Год любви - [79]

Шрифт
Интервал

В моей памяти остался бледный асфальт, бесцветный и бледный, я стоял на пороге жизни, должно быть, поэтому асфальт казался таким бесцветным и бледным, бледным от ожидания, бесцветным и пустым от накопившегося во мне ожидания, ожидания жизни. Но сейчас я ждал Лару, и она появилась, отделилась от группы девочек и быстро подбежала ко мне, видимо, немного стесняясь, потому что не могла не понимать, как старательно другие девочки делали вид, что ничего не видят и не знают, и потому с еще более неестественной показной беззаботностью выбегали из ворот. Лару это немного смущало, но в ее поведении, в том, как она отделилась от кучки девочек и побежала ко мне, было какое-то необычное достоинство, достоинство женщины. Это ноша любви, сказал я себе, ее груз, ее серьезность. Готовность столкнуться с оскорблением, обидой, болью. В этом она далеко превосходила меня, она вся отдавалась этому, в то время как я что-то утаивал в себе, словно хотел сберечь себя для чего-то более великого и прекрасного, что придет потом.

Лара подошла ко мне с этой своей решимостью, с необычным достоинством, мы робко поздоровались и ушли оттуда, скрылись из поля зрения соучениц, свидетельниц. Мы шли рядышком, я катил перед собой велосипед, и при каждой возможности мы прижимались друг к другу, жадно и ненасытно. Но при этом всегда присутствовало то, в чем она далеко превосходила меня, ее серьезность, которую я не мог с ней разделить.

У Лары были карие глаза, каштановые волосы и смуглая кожа, ей исполнилось семнадцать, она могла быть родом из Верхней Италии или Южного Тироля. Я познакомился с ней на одной вечеринке, наш класс, уже не помню почему, пригласил к себе учениц торгового училища. Лара была не самой красивой из них, но самой зрелой и совсем не похожей на остальных. Кажется, она тоже была швейцаркой, но в Берн приехала из страны, где шла война, она пережила войну и теперь жила не с родителями, а у родственников. В ней была некая загадочность, тайна, какая-то сдержанность, из-за которой она казалась взрослой среди детей. После борьбы с соперниками я оказался ее партнером по танцам, она досталась мне, и мы без всяких пикировок и банальностей дотанцевались до влюбленности, до этого печального, томительно-прекрасного пространства. У меня почти не было времени приглядеться к ней, я не знал, кто она и какая она из себя, не знал, нравится ли она мне, и все же оказался в состоянии влюбленности.
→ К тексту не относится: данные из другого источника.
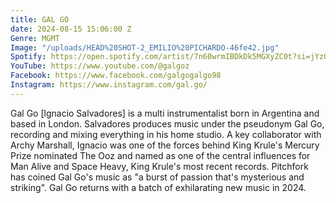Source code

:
 ```yaml
---
title: GAL GO
date: 2024-08-15 15:06:00 Z
Genre: MGMT
Image: "/uploads/HEAD%20SHOT-2_EMILIO%20PICHARDO-46fe42.jpg"
Spotify: https://open.spotify.com/artist/7n60wrmIBDkDk5MGXyZC0t?si=jYzGJ5M1S264iMF4JGAOIg
YouTube: https://www.youtube.com/@galgoz
Facebook: https://www.facebook.com/galgogalgo98
Instagram: https://www.instagram.com/gal.go/
---
```


Gal Go [lgnacio Salvadores] is a multi instrumentalist born in Argentina and based in London. Salvadores produces music under the pseudonym Gal Go, recording and mixing everything in his home studio. A key collaborator with Archy Marshall, Ignacio was one of the forces behind King Krule's Mercury Prize nominated The Ooz and named as one of the central influences for Man Alive and Space Heavy, King Krule's most recent records. Pitchfork has coined Gal Go's music as "a burst of passion that's mysterious and striking". Gal Go returns with a batch of exhilarating new music in 2024.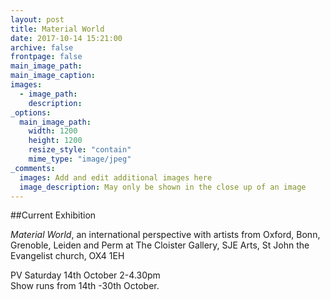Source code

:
 ```yaml
---
layout: post
title: Material World
date: 2017-10-14 15:21:00
archive: false
frontpage: false
main_image_path: 
main_image_caption: 
images:
  - image_path: 
    description: 
_options:
  main_image_path:
    width: 1200
    height: 1200
    resize_style: "contain"
    mime_type: "image/jpeg"
_comments:
  images: Add and edit additional images here
  image_description: May only be shown in the close up of an image
---
```


##Current Exhibition

*Material World*, an international perspective with artists from Oxford, Bonn, Grenoble, Leiden and Perm at The Cloister Gallery, SJE Arts, St John the Evangelist church, OX4 1EH  

PV Saturday 14th October 2-4.30pm  
Show runs from 14th -30th October.
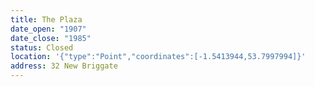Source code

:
 ```yaml
---
title: The Plaza
date_open: "1907"
date_close: "1985"
status: Closed
location: '{"type":"Point","coordinates":[-1.5413944,53.7997994]}'
address: 32 New Briggate
---
```

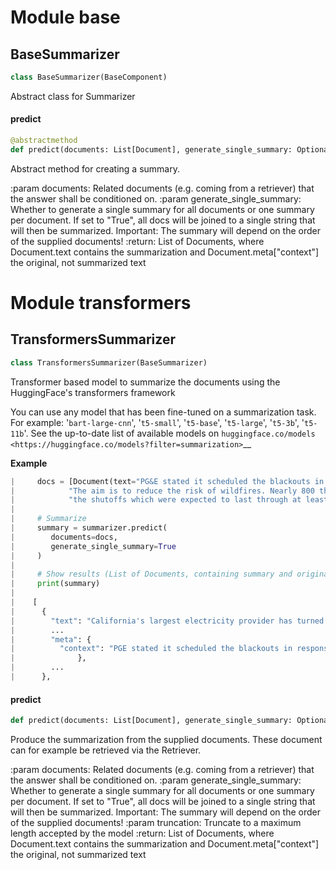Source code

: <a id="base"></a>

# Module base

<a id="base.BaseSummarizer"></a>

## BaseSummarizer

```python
class BaseSummarizer(BaseComponent)
```

Abstract class for Summarizer

<a id="base.BaseSummarizer.predict"></a>

#### predict

```python
@abstractmethod
def predict(documents: List[Document], generate_single_summary: Optional[bool] = None) -> List[Document]
```

Abstract method for creating a summary.

:param documents: Related documents (e.g. coming from a retriever) that the answer shall be conditioned on.
:param generate_single_summary: Whether to generate a single summary for all documents or one summary per document.
                                If set to "True", all docs will be joined to a single string that will then
                                be summarized.
                                Important: The summary will depend on the order of the supplied documents!
:return: List of Documents, where Document.text contains the summarization and Document.meta["context"]
         the original, not summarized text

<a id="transformers"></a>

# Module transformers

<a id="transformers.TransformersSummarizer"></a>

## TransformersSummarizer

```python
class TransformersSummarizer(BaseSummarizer)
```

Transformer based model to summarize the documents using the HuggingFace's transformers framework

You can use any model that has been fine-tuned on a summarization task. For example:
'`bart-large-cnn`', '`t5-small`', '`t5-base`', '`t5-large`', '`t5-3b`', '`t5-11b`'.
See the up-to-date list of available models on
`huggingface.co/models <https://huggingface.co/models?filter=summarization>`__

**Example**

```python
|     docs = [Document(text="PG&E stated it scheduled the blackouts in response to forecasts for high winds amid dry conditions."
|            "The aim is to reduce the risk of wildfires. Nearly 800 thousand customers were scheduled to be affected by"
|            "the shutoffs which were expected to last through at least midday tomorrow.")]
|
|     # Summarize
|     summary = summarizer.predict(
|        documents=docs,
|        generate_single_summary=True
|     )
|
|     # Show results (List of Documents, containing summary and original text)
|     print(summary)
|
|    [
|      {
|        "text": "California's largest electricity provider has turned off power to hundreds of thousands of customers.",
|        ...
|        "meta": {
|          "context": "PGE stated it scheduled the blackouts in response to forecasts for high winds amid dry conditions. ..."
|              },
|        ...
|      },
```

<a id="transformers.TransformersSummarizer.predict"></a>

#### predict

```python
def predict(documents: List[Document], generate_single_summary: Optional[bool] = None, truncation: bool = True) -> List[Document]
```

Produce the summarization from the supplied documents.
These document can for example be retrieved via the Retriever.

:param documents: Related documents (e.g. coming from a retriever) that the answer shall be conditioned on.
:param generate_single_summary: Whether to generate a single summary for all documents or one summary per document.
                                If set to "True", all docs will be joined to a single string that will then
                                be summarized.
                                Important: The summary will depend on the order of the supplied documents!
:param truncation: Truncate to a maximum length accepted by the model
:return: List of Documents, where Document.text contains the summarization and Document.meta["context"]
         the original, not summarized text

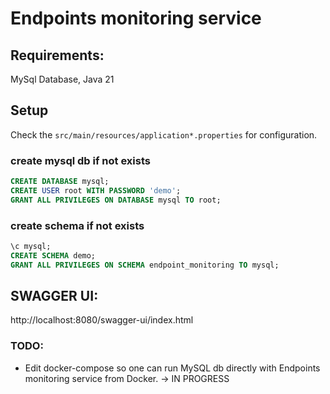# Endpoints monitoring service

## Requirements:
MySql Database,
Java 21

## Setup
Check the `src/main/resources/application*.properties` for configuration.

### create mysql db if not exists

```sql
CREATE DATABASE mysql;
CREATE USER root WITH PASSWORD 'demo';
GRANT ALL PRIVILEGES ON DATABASE mysql TO root;
```

### create schema if not exists
```sql
\c mysql;
CREATE SCHEMA demo;
GRANT ALL PRIVILEGES ON SCHEMA endpoint_monitoring TO mysql;
```

## SWAGGER UI:
http://localhost:8080/swagger-ui/index.html

### TODO:
- Edit docker-compose so one can run MySQL db directly with Endpoints monitoring service from Docker. -> IN PROGRESS
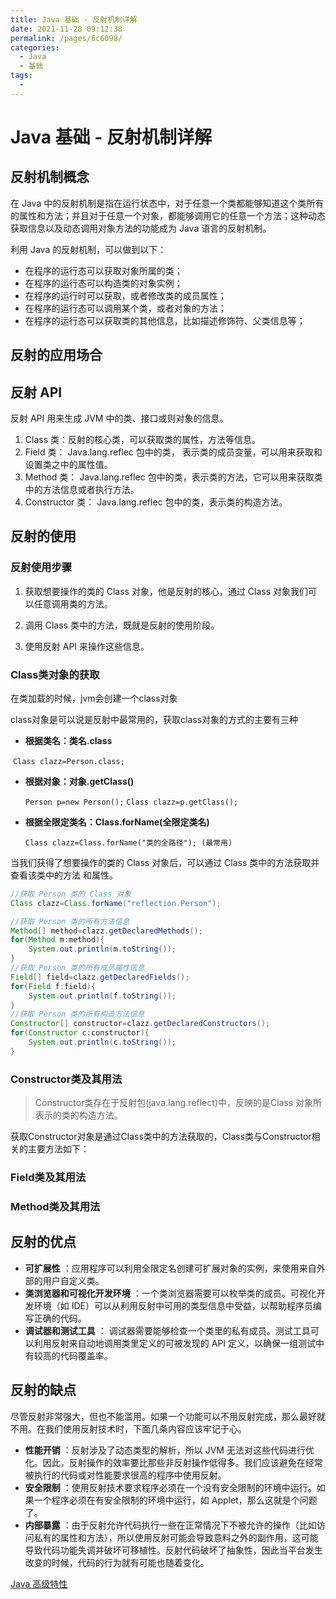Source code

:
 ```yaml
---
title: Java 基础 - 反射机制详解
date: 2021-11-28 09:12:38
permalink: /pages/6c6098/
categories:
  - Java
  - 基础
tags:
  - 
---
```


# Java 基础 - 反射机制详解

##  反射机制概念

在 Java 中的反射机制是指在运行状态中，对于任意一个类都能够知道这个类所有的属性和方法；并且对于任意一个对象，都能够调用它的任意一个方法；这种动态获取信息以及动态调用对象方法的功能成为 Java 语言的反射机制。

利用 Java 的反射机制，可以做到以下：

- 在程序的运行态可以获取对象所属的类；
- 在程序的运行态可以构造类的对象实例；
- 在程序的运行时可以获取，或者修改类的成员属性；
- 在程序的运行态可以调用某个类，或者对象的方法；
- 在程序的运行态可以获取类的其他信息，比如描述修饰符、父类信息等；

##  反射的应用场合  

##  反射 API 

反射 API 用来生成 JVM 中的类、接口或则对象的信息。

1. Class 类：反射的核心类，可以获取类的属性，方法等信息。
2. Field 类： Java.lang.reflec 包中的类， 表示类的成员变量，可以用来获取和设置类之中的属性值。
3. Method 类： Java.lang.reflec 包中的类，表示类的方法，它可以用来获取类中的方法信息或者执行方法。
4. Constructor 类： Java.lang.reflec 包中的类，表示类的构造方法。  

## 反射的使用  

### 反射使用步骤 

1. 获取想要操作的类的 Class 对象，他是反射的核心，通过 Class 对象我们可以任意调用类的方法。
   
2. 调用 Class 类中的方法，既就是反射的使用阶段。
3. 使用反射 API 来操作这些信息。   

### Class类对象的获取

在类加载的时候，jvm会创建一个class对象

class对象是可以说是反射中最常用的，获取class对象的方式的主要有三种

- **根据类名：类名.class**

​       `Class clazz=Person.class;`  

- **根据对象：对象.getClass()**

  `Person p=new Person();`
  `Class clazz=p.getClass();`  

- **根据全限定类名：Class.forName(全限定类名)**

  `Class clazz=Class.forName("类的全路径"); (最常用)`  

当我们获得了想要操作的类的 Class 对象后，可以通过 Class 类中的方法获取并查看该类中的方法
和属性。  

```java
//获取 Person 类的 Class 对象
Class clazz=Class.forName("reflection.Person");

//获取 Person 类的所有方法信息
Method[] method=clazz.getDeclaredMethods();
for(Method m:method){
	System.out.println(m.toString());
}
//获取 Person 类的所有成员属性信息
Field[] field=clazz.getDeclaredFields();
for(Field f:field){
	System.out.println(f.toString());
}
//获取 Person 类的所有构造方法信息
Constructor[] constructor=clazz.getDeclaredConstructors();
for(Constructor c:constructor){
	System.out.println(c.toString());
}
```

### Constructor类及其用法

> Constructor类存在于反射包(java.lang.reflect)中，反映的是Class 对象所表示的类的构造方法。

获取Constructor对象是通过Class类中的方法获取的，Class类与Constructor相关的主要方法如下：



### Field类及其用法



### Method类及其用法

## 反射的优点



- **可扩展性** ：应用程序可以利用全限定名创建可扩展对象的实例，来使用来自外部的用户自定义类。
- **类浏览器和可视化开发环境** ：一个类浏览器需要可以枚举类的成员。可视化开发环境（如 IDE）可以从利用反射中可用的类型信息中受益，以帮助程序员编写正确的代码。
- **调试器和测试工具** ： 调试器需要能够检查一个类里的私有成员。测试工具可以利用反射来自动地调用类里定义的可被发现的 API 定义，以确保一组测试中有较高的代码覆盖率。

## 反射的缺点

尽管反射非常强大，但也不能滥用。如果一个功能可以不用反射完成，那么最好就不用。在我们使用反射技术时，下面几条内容应该牢记于心。

- **性能开销** ：反射涉及了动态类型的解析，所以 JVM 无法对这些代码进行优化。因此，反射操作的效率要比那些非反射操作低得多。我们应该避免在经常被执行的代码或对性能要求很高的程序中使用反射。
- **安全限制** ：使用反射技术要求程序必须在一个没有安全限制的环境中运行。如果一个程序必须在有安全限制的环境中运行，如 Applet，那么这就是个问题了。
- **内部暴露** ：由于反射允许代码执行一些在正常情况下不被允许的操作（比如访问私有的属性和方法），所以使用反射可能会导致意料之外的副作用，这可能导致代码功能失调并破坏可移植性。反射代码破坏了抽象性，因此当平台发生改变的时候，代码的行为就有可能也随着变化。





[Java 高级特性](https://dunwu.github.io/javacore/advanced/#%F0%9F%93%9A-%E8%B5%84%E6%96%99)
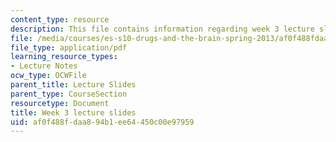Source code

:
 ```yaml
---
content_type: resource
description: This file contains information regarding week 3 lecture slides.
file: /media/courses/es-s10-drugs-and-the-brain-spring-2013/af0f488fdaa894b1ee64450c00e97959_MITES_S10S13_Week%203.pdf
file_type: application/pdf
learning_resource_types:
- Lecture Notes
ocw_type: OCWFile
parent_title: Lecture Slides
parent_type: CourseSection
resourcetype: Document
title: Week 3 lecture slides
uid: af0f488f-daa8-94b1-ee64-450c00e97959
---
```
Я каждый день встречал ее у ворот школы, где она училась, мы гуляли, однажды она поднялась ко мне в мою мансарду, и я помню, как она просила меня не заходить слишком далеко, поберечь ее. Мы лежали на диване, оба разгоряченные, но все происходило не так, как с Ойлой, когда та наставляла меня и одновременно внимательно следила за тем, что я делаю, здесь был зов более глубокий: своей нерешительностью и шепотом Лара просила меня пощадить ее, сама она не могла бы сдержаться, готова была отдаться, это была страстная натура созревшая для любви. Мне нравилась ее кожа, она влекла меня, ее близость пьянила меня, и я предавался этому опьянению, этому блаженному состоянию, пряча глаза за стеклами солнечных очков, да и в школе я хотел только обогатить и сохранить это состояние, а сам мечтал о приближающемся времени выпуска, Я часто говорил о будущем, о предстоящих годах странствий, завоевательных походах, смелых замыслах и путях, которые обязательно вели в широкий мир. Будущее открывалось передо мной широко и мощно, как распахнутые ворота амбара, и сейчас я думаю, что та поездка вдоль Тунского озера потому сохранилась в моей памяти как нечто неземное, вписанное золотыми буквами, что уже тогда она была слишком прекрасной, элегически окрашенной и не совсем настоящей. Это была последняя экскурсия в мир детства, то лето еще принадлежало нам, как и все ландшафты, раскинувшиеся подобно бесконечному саду, но мы уже готовились покинуть страну детства, лето казалось мне столь значительным, поскольку было пропитано влюбленностью, пронизано сердечностью, мы были захвачены своим чувством. Я мчался на велосипеде из Берна вдоль Тунского озера и в то же время, гонимый жаждой жизни и ослепленный видением будущего, ехал сквозь воображаемый мир романа, любовного романа.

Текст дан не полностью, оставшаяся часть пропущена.